Reflecting back to where I began to lose myself, it looks like any other awkward teenage existence. But it was different. I was depressed and lived day by day, pretending that everything was fine. I would spend hours alone in my room listening to music, inventing an alter ego if you will. I would imagine a different life, that I was a different person and I would invent this persona down to the very finest detail. And there I would “live” until it was time to go to work, eat dinner, or I just left my room for some other reason.

That’s where I was my happiest, when I was pretending to be someone else. Sad, I know but that was my happy place, where I didn’t have depression. Don’t misunderstand me, I did have friends, but they weren’t interested in me, not really.
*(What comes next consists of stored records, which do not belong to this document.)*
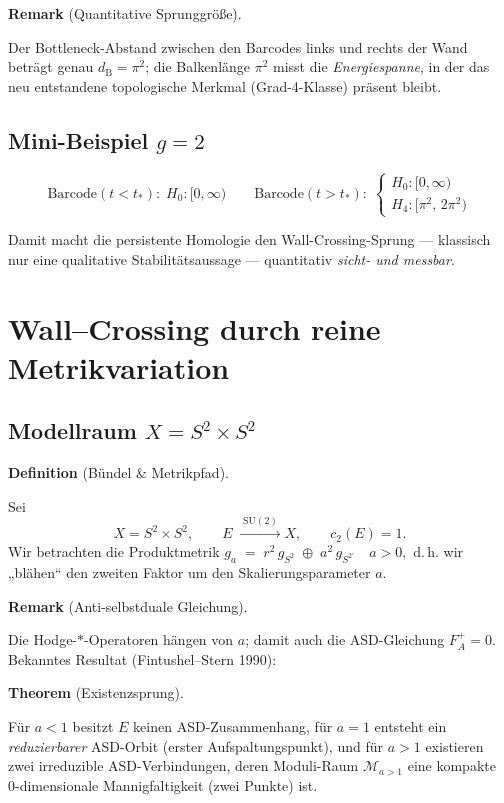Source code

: \documentclass[10pt, letterpaper]{article}
\newcommand{\CustomHeading}[3]{%
  \par\medskip\noindent%
  \textbf{#1 #2} \textnormal{(#3)}.\enskip%
}
\newenvironment{DEF}[2]{\CustomHeading{Definition}{#1}{#2}}{}
\newenvironment{THEO}[2]{\CustomHeading{Theorem}{#1}{#2}}{}
\newenvironment{REM}[2]{\CustomHeading{Remark}{#1}{#2}}{}
\begin{document}
\begin{REM}{}{Quantitative Sprunggröße}
  Der Bottleneck-Abstand zwischen den Barcodes links und rechts der Wand
  beträgt genau
  \(\displaystyle d_{\mathrm B}=\pi^{2}\);  
  die Balkenlänge \(\pi^{2}\) misst die \emph{Energiespanne}, in der das neu
  entstandene topologische Merkmal (Grad-4-Klasse) präsent bleibt.
\end{REM}

\subsection{Mini-Beispiel \(g=2\)}

\[
  \text{Barcode}(t<t_\ast):\;
    H_0 : [0,\infty)
  \quad\quad
  \text{Barcode}(t>t_\ast):\;
    \begin{cases}
      H_0 : [0,\infty)\\[2pt]
      H_4 : [\pi^{2},\,2\pi^{2})
    \end{cases}
\]

Damit macht die persistente Homologie den Wall-Crossing-Sprung — klassisch nur eine qualitative Stabilitätsaussage — quantitativ \emph{sicht- und messbar}.

\section{Wall--Crossing durch reine Metrikvariation}

\subsection{Modellraum \(X=S^2\times S^2\)}

\begin{DEF}{}{Bündel \& Metrikpfad}
  Sei
  \[
    X=S^2\times S^2,
    \qquad
    E\;\xrightarrow{\;\mathrm{SU}(2)\;} X,
    \qquad
    c_2(E)=1 .
  \]
  Wir betrachten die Produktmetrik
  \(
      g_a \;=\; r^2\,g_{S^2}\;\oplus\;a^2\,g_{S^{2'}}
      \quad a>0,
  \)
  d.\,h. wir „blähen“ den zweiten Faktor um den Skalierungsparameter \(a\).
\end{DEF}

\REM{}{Anti-selbstduale Gleichung}
Die Hodge-\(*\)-Operatoren hängen von \(a\); damit auch die
ASD-Gleichung \(F_A^+=0\).
Bekanntes Resultat (Fintushel–Stern 1990):

\begin{THEO}{}{Existenzsprung}
  Für \(a<1\) besitzt \(E\) keinen ASD-Zusammenhang,
  für \(a=1\) entsteht ein \emph{reduzierbarer} ASD-Orbit
  (erster Aufspaltungspunkt),
  und für \(a>1\) existieren zwei irreduzible ASD-Verbindungen,
  deren Moduli-Raum \(\mathcal M_{a>1}\) eine kompakte
  0-dimensionale Mannigfaltigkeit (zwei Punkte) ist.
\end{THEO}
\end{document}
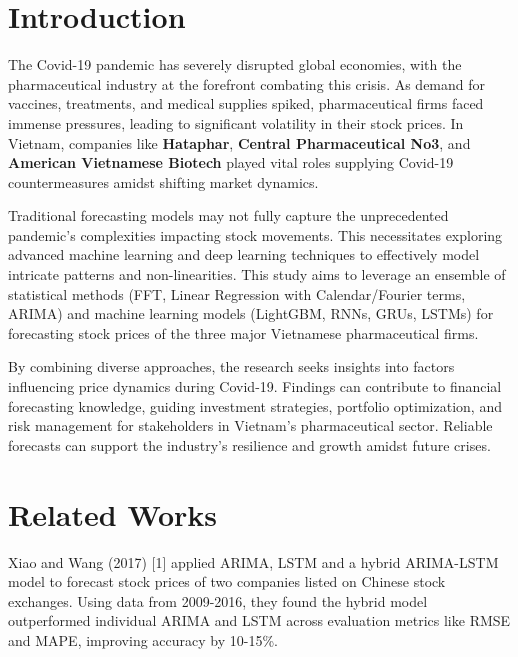 \documentclass{ieeeojies}
\begin{document}
\titlepgskip=-15pt

\maketitle

\section{Introduction}
\label{sec:introduction}
The Covid-19 pandemic has severely disrupted global economies, with the pharmaceutical industry at the forefront combating this crisis. As demand for vaccines, treatments, and medical supplies spiked, pharmaceutical firms faced immense pressures, leading to significant volatility in their stock prices. In Vietnam, companies like \textbf{Hataphar}, \textbf{Central Pharmaceutical No3}, and \textbf{American Vietnamese Biotech} played vital roles supplying Covid-19 countermeasures amidst shifting market dynamics. 

Traditional forecasting models may not fully capture the unprecedented pandemic's complexities impacting stock movements. This necessitates exploring advanced machine learning and deep learning techniques to effectively model intricate patterns and non-linearities. This study aims to leverage an ensemble of statistical methods (FFT, Linear Regression with Calendar/Fourier terms, ARIMA) and machine learning models (LightGBM, RNNs, GRUs, LSTMs) for forecasting stock prices of the three major Vietnamese pharmaceutical firms.

By combining diverse approaches, the research seeks insights into factors influencing price dynamics during Covid-19. Findings can contribute to financial forecasting knowledge, guiding investment strategies, portfolio optimization, and risk management for stakeholders in Vietnam's pharmaceutical sector. Reliable forecasts can support the industry's resilience and growth amidst future crises.

 

\section{Related Works}

Xiao and Wang (2017) [1] applied ARIMA, LSTM and a hybrid ARIMA-LSTM model to forecast stock prices of two companies listed on Chinese stock exchanges. Using data from 2009-2016, they found the hybrid model outperformed individual ARIMA and LSTM across evaluation metrics like RMSE and MAPE, improving accuracy by 10-15\%.
\end{document}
They were there to hang out or whatever, but I NEVER confided in anyone about my depression or my desire to be someone else. Really I just wanted someone to notice me, to take an interest in my life, however, I hadn’t done that for anyone else. So what did I expect?

As I graduated from High School, my friends list got smaller but they were good friends. There were a couple that I really loved and still do, even though we have lost touch. One of them was a guy (no we were never romantic) and he was my very best friend. As we got older he would give his approval/disapproval on who I dated, but only when I pressed him to be honest. He really took an interest in my life and I his. He was very special to me and part of the reason I am still here today. (Yes, I know that sounded dark.)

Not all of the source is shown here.